CheckEventLog on Windows 2008

[gspotter]

When using CheckEventLog on Windows 2008 and checking system logs, there is an error reported in the logs.

d \CheckEventLog.cpp(484) Attempting to match: System with System
e \eventlog_record.hpp(134) Could not extract DLL for eventsource: Service Control Manager

bla bla
and the same for DCOM

In 2008 it seems that some use ProviderGuid? {555908d1-a6d7.....} to reference a key under

HKLM\Software\Microsoft\Windows\CurrentVersion?\WINEVT\Publishers\{GUID}\

MessageFileName? Reg_expand_sz %systemroot%\system32\services.exe
ParameterFileName? Reg_expand_sz %systemroot%\system32\kernel32.dll
ResourceFileName? Reg_expand_sz %systemroot%\system32\services.exe

If I "filter=generated gt -12h severity = 'error' AND (id = 1058 OR id = 5722)" the filter gets ignored or so and I get matches on other eventids

Haven't tested yet on other platforms than Windows 2008.

BTW using inject and no params allowed if that matters.

[averyjim]

I'm seeing similar with DCOM events here too. For the DCOM issue, I would guess this kb applies:

​http://support.microsoft.com/kb/2008047

I'll see if I can find a test system here to try it on.

[averyjim]

I finally managed to get the Microsoft kb 2008047 fix applied to one of our test servers. Before applying the registry change, I was seeing output from CheckEventLog like this:

Events;CRITICAL;SOFT;1;error: DCOM: 10029: (1), eventlog: 1 > critical
and entries in the nsclient.log file like:

2011-04-10 03:08:29: error:c:\source\nscp\branches\stable\modules\checkeventlog\eventlog_record.hpp:134: Could not extract DLL for eventsource: DCOM: SYSTEM\CurrentControlSet?\Services\EventLog?\system\DCOM.EventMessageFile? -- Failed to get value: 2: The system cannot find the file specified.
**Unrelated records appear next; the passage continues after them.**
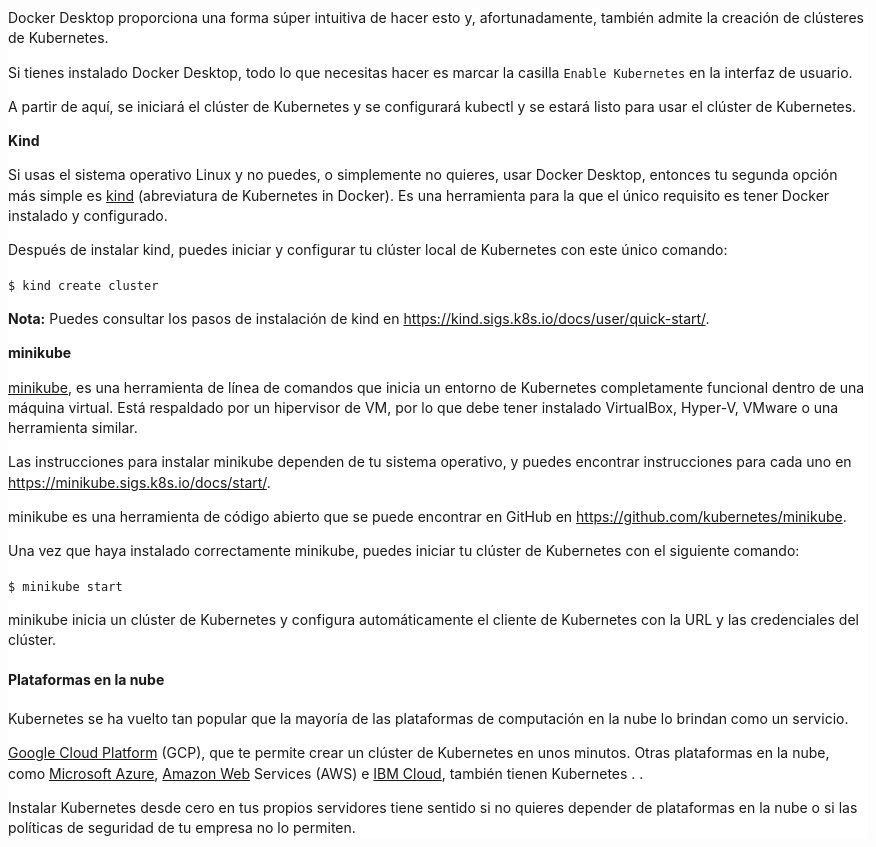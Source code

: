 Docker Desktop proporciona una forma súper intuitiva de hacer esto y, afortunadamente, también admite la creación de clústeres de Kubernetes. 

Si tienes instalado Docker Desktop, todo lo que necesitas hacer es marcar la casilla `Enable Kubernetes` en la interfaz de usuario.  

A partir de aquí, se iniciará el clúster de Kubernetes y se configurará kubectl y se estará listo para usar el clúster de Kubernetes.  

**Kind** 

Si usas el sistema operativo Linux y no puedes, o simplemente no quieres, usar Docker Desktop, entonces tu segunda opción más simple es [kind](https://kind.sigs.k8s.io/) (abreviatura de Kubernetes in Docker). Es una herramienta para la que el único requisito es tener Docker instalado y configurado.  

Después de instalar kind, puedes iniciar y configurar tu clúster local de Kubernetes con este único comando:  

```
$ kind create cluster 
```

**Nota:** Puedes consultar los pasos de instalación de kind en https://kind.sigs.k8s.io/docs/user/quick-start/.  

**minikube**  

[minikube](https://kubernetes.io/es/docs/tutorials/hello-minikube/), es una herramienta de línea de comandos que inicia un entorno de Kubernetes completamente funcional dentro de una máquina virtual. Está respaldado por un hipervisor de VM, por lo que debe tener instalado VirtualBox, Hyper-V, VMware o una herramienta similar. 

Las instrucciones para instalar minikube dependen de tu sistema operativo, y puedes encontrar instrucciones para cada uno en https://minikube.sigs.k8s.io/docs/start/.  

 minikube es una herramienta de código abierto que se puede encontrar en GitHub en https://github.com/kubernetes/minikube. 
 
 Una vez que haya instalado correctamente minikube, puedes iniciar tu clúster de Kubernetes con el siguiente comando:  

```
$ minikube start 
```
 
minikube inicia un clúster de Kubernetes y configura automáticamente el cliente de Kubernetes con la URL y las credenciales del clúster. 

#### Plataformas en la nube 

Kubernetes se ha vuelto tan popular que la mayoría de las plataformas de computación en la nube lo brindan como un servicio. 

[Google Cloud Platform](https://cloud.google.com/?hl=es-419) (GCP), que te permite crear un clúster de Kubernetes en unos minutos. Otras plataformas en la nube, como [Microsoft Azure](https://azure.microsoft.com/es-es), [Amazon Web](https://aws.amazon.com/es/) Services (AWS) e [IBM Cloud](https://cloud.ibm.com/login), también tienen Kubernetes . .  

Instalar Kubernetes desde cero en tus propios servidores tiene sentido si no quieres depender de plataformas en la nube o si las políticas de seguridad de tu empresa no lo permiten. 

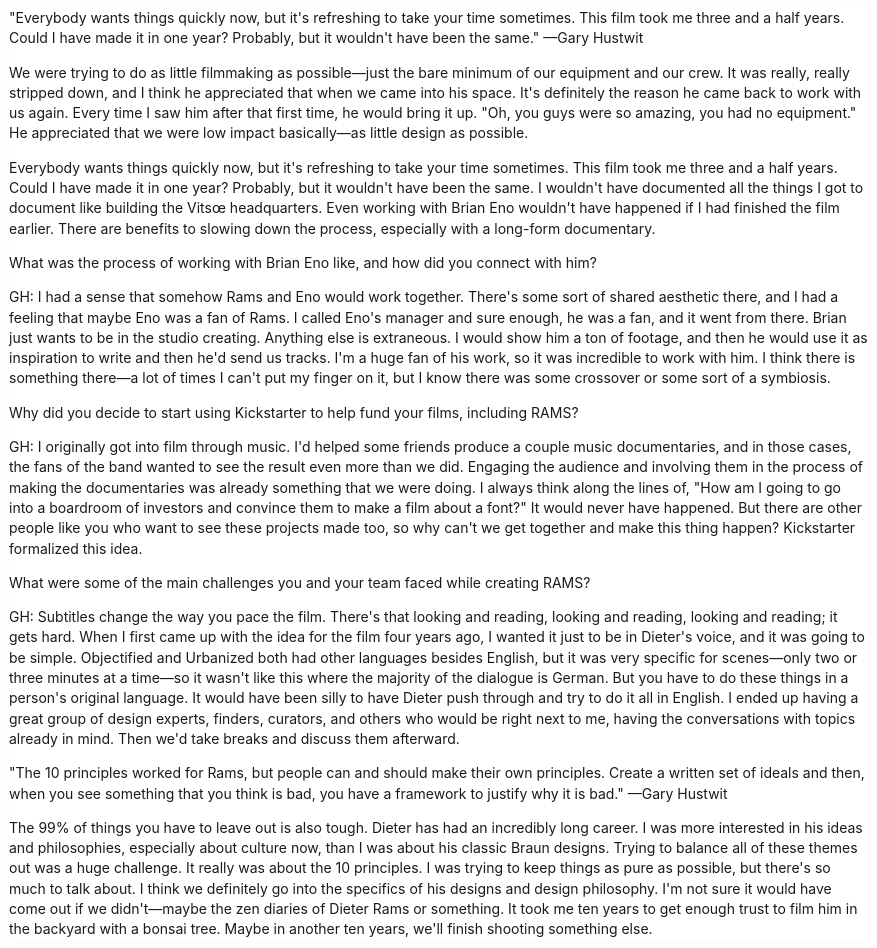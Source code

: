 "Everybody wants things quickly now, but it's refreshing to take your time sometimes. This film took me three and a half years. Could I have made it in one year? Probably, but it wouldn't have been the same." —Gary Hustwit

We were trying to do as little filmmaking as possible—just the bare minimum of our equipment and our crew. It was really, really stripped down, and I think he appreciated that when we came into his space. It's definitely the reason he came back to work with us again. Every time I saw him after that first time, he would bring it up. "Oh, you guys were so amazing, you had no equipment." He appreciated that we were low impact basically—as little design as possible.

Everybody wants things quickly now, but it's refreshing to take your time sometimes. This film took me three and a half years. Could I have made it in one year? Probably, but it wouldn't have been the same. I wouldn't have documented all the things I got to document like building the Vitsœ headquarters. Even working with Brian Eno wouldn't have happened if I had finished the film earlier. There are benefits to slowing down the process, especially with a long-form documentary.

What was the process of working with Brian Eno like, and how did you connect with him?

GH: I had a sense that somehow Rams and Eno would work together. There's some sort of shared aesthetic there, and I had a feeling that maybe Eno was a fan of Rams. I called Eno's manager and sure enough, he was a fan, and it went from there. Brian just wants to be in the studio creating. Anything else is extraneous. I would show him a ton of footage, and then he would use it as inspiration to write and then he'd send us tracks. I'm a huge fan of his work, so it was incredible to work with him. I think there is something there—a lot of times I can't put my finger on it, but I know there was some crossover or some sort of a symbiosis.

Why did you decide to start using Kickstarter to help fund your films, including RAMS?

GH: I originally got into film through music. I'd helped some friends produce a couple music documentaries, and in those cases, the fans of the band wanted to see the result even more than we did. Engaging the audience and involving them in the process of making the documentaries was already something that we were doing. I always think along the lines of, "How am I going to go into a boardroom of investors and convince them to make a film about a font?" It would never have happened. But there are other people like you who want to see these projects made too, so why can't we get together and make this thing happen? Kickstarter formalized this idea.

What were some of the main challenges you and your team faced while creating RAMS?

GH: Subtitles change the way you pace the film. There's that looking and reading, looking and reading, looking and reading; it gets hard. When I first came up with the idea for the film four years ago, I wanted it just to be in Dieter's voice, and it was going to be simple. Objectified and Urbanized both had other languages besides English, but it was very specific for scenes—only two or three minutes at a time—so it wasn't like this where the majority of the dialogue is German. But you have to do these things in a person's original language. It would have been silly to have Dieter push through and try to do it all in English. I ended up having a great group of design experts, finders, curators, and others who would be right next to me, having the conversations with topics already in mind. Then we'd take breaks and discuss them afterward.

"The 10 principles worked for Rams, but people can and should make their own principles. Create a written set of ideals and then, when you see something that you think is bad, you have a framework to justify why it is bad." —Gary Hustwit

The 99% of things you have to leave out is also tough. Dieter has had an incredibly long career. I was more interested in his ideas and philosophies, especially about culture now, than I was about his classic Braun designs. Trying to balance all of these themes out was a huge challenge. It really was about the 10 principles. I was trying to keep things as pure as possible, but there's so much to talk about. I think we definitely go into the specifics of his designs and design philosophy. I'm not sure it would have come out if we didn't—maybe the zen diaries of Dieter Rams or something. It took me ten years to get enough trust to film him in the backyard with a bonsai tree. Maybe in another ten years, we'll finish shooting something else.
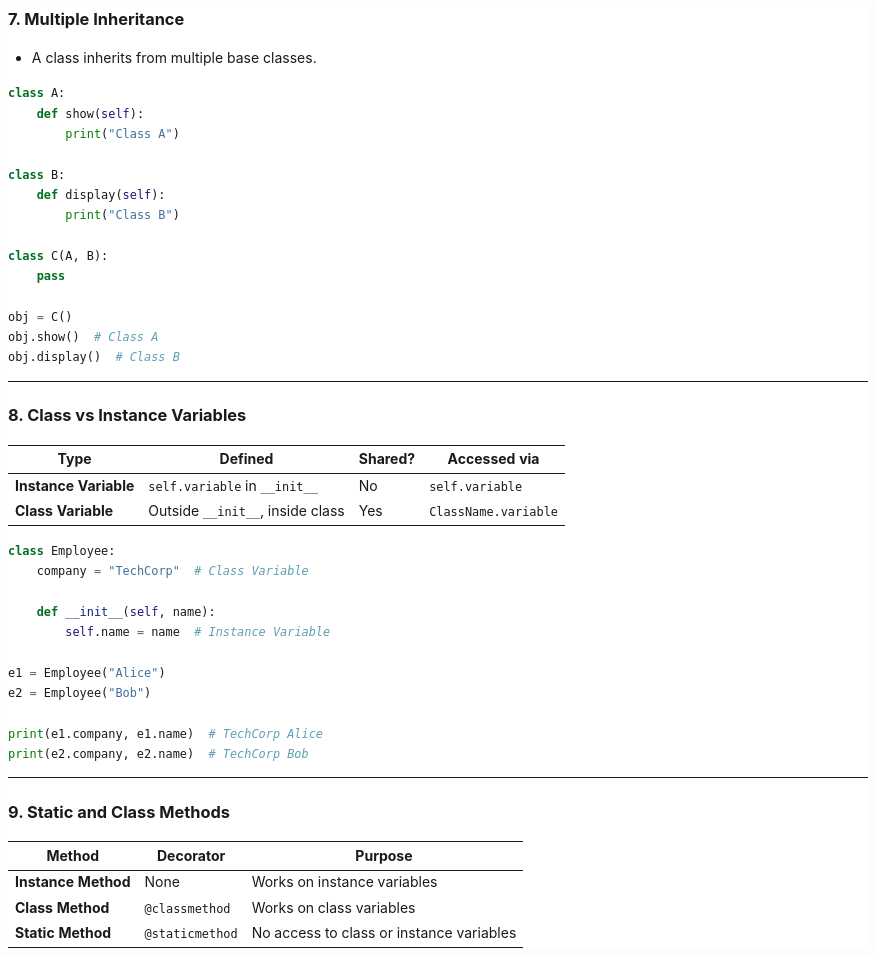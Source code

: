 
### **7. Multiple Inheritance**  
- A class inherits from multiple base classes.  

```python
class A:
    def show(self):
        print("Class A")

class B:
    def display(self):
        print("Class B")

class C(A, B):
    pass

obj = C()
obj.show()  # Class A
obj.display()  # Class B
```

---

### **8. Class vs Instance Variables**  
| Type | Defined | Shared? | Accessed via |
|------|--------|---------|-------------|
| **Instance Variable** | `self.variable` in `__init__` | No | `self.variable` |
| **Class Variable** | Outside `__init__`, inside class | Yes | `ClassName.variable` |

```python
class Employee:
    company = "TechCorp"  # Class Variable

    def __init__(self, name):
        self.name = name  # Instance Variable

e1 = Employee("Alice")
e2 = Employee("Bob")

print(e1.company, e1.name)  # TechCorp Alice
print(e2.company, e2.name)  # TechCorp Bob
```

---

### **9. Static and Class Methods**  
| Method | Decorator | Purpose |
|--------|----------|---------|
| **Instance Method** | None | Works on instance variables |
| **Class Method** | `@classmethod` | Works on class variables |
| **Static Method** | `@staticmethod` | No access to class or instance variables |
After applying the registry change, I now get more meaningful output for events with source=DCOM, for example:

Events;CRITICAL;SOFT;2;error: DCOM: 10029: failed to load: %SystemRoot?%\System32\oleres.dll( reson: 126 (1), eventlog: 1 > critical

and no corresponding entry in nsclient.log.

Unfortunately it seems NSClient++ is still not filtering the alerts with source=DCOM out though. The specific config I'm using at the moment is:

alias_CheckEventLog=CheckEventLog file=application file=system MaxWarn=1 MaxCrit=1 "filter=generated gt -1h AND severity NOT IN ('success', 'informational') AND source NOT IN ('DCOM', 'EventLog?')" truncate=800 unique descriptions "syntax=%severity%: %source%: %id%: %message% (%count%)"

I've just restarted NSClient++ in case that will make a difference. I'll report back if I find anything else.

[averyjim]

Good news - NSClient++ 0.3.8.75 is now correctly filtering these DCOM alerts. I think it's fair to say then that the registry fix in ​http://support.microsoft.com/kb/2008047 followed by restart of the NSClient++ service solves this issue.

[averyjim]

I'm not sure whether simply to document this as a known issue on the relevant Wiki page, or whether the agent install should actually set this registry key? Technically I'd say it's a bug in the O/S not a bug in NSClient++.

[mickem]

Updated the wiki page whit this information, thanks!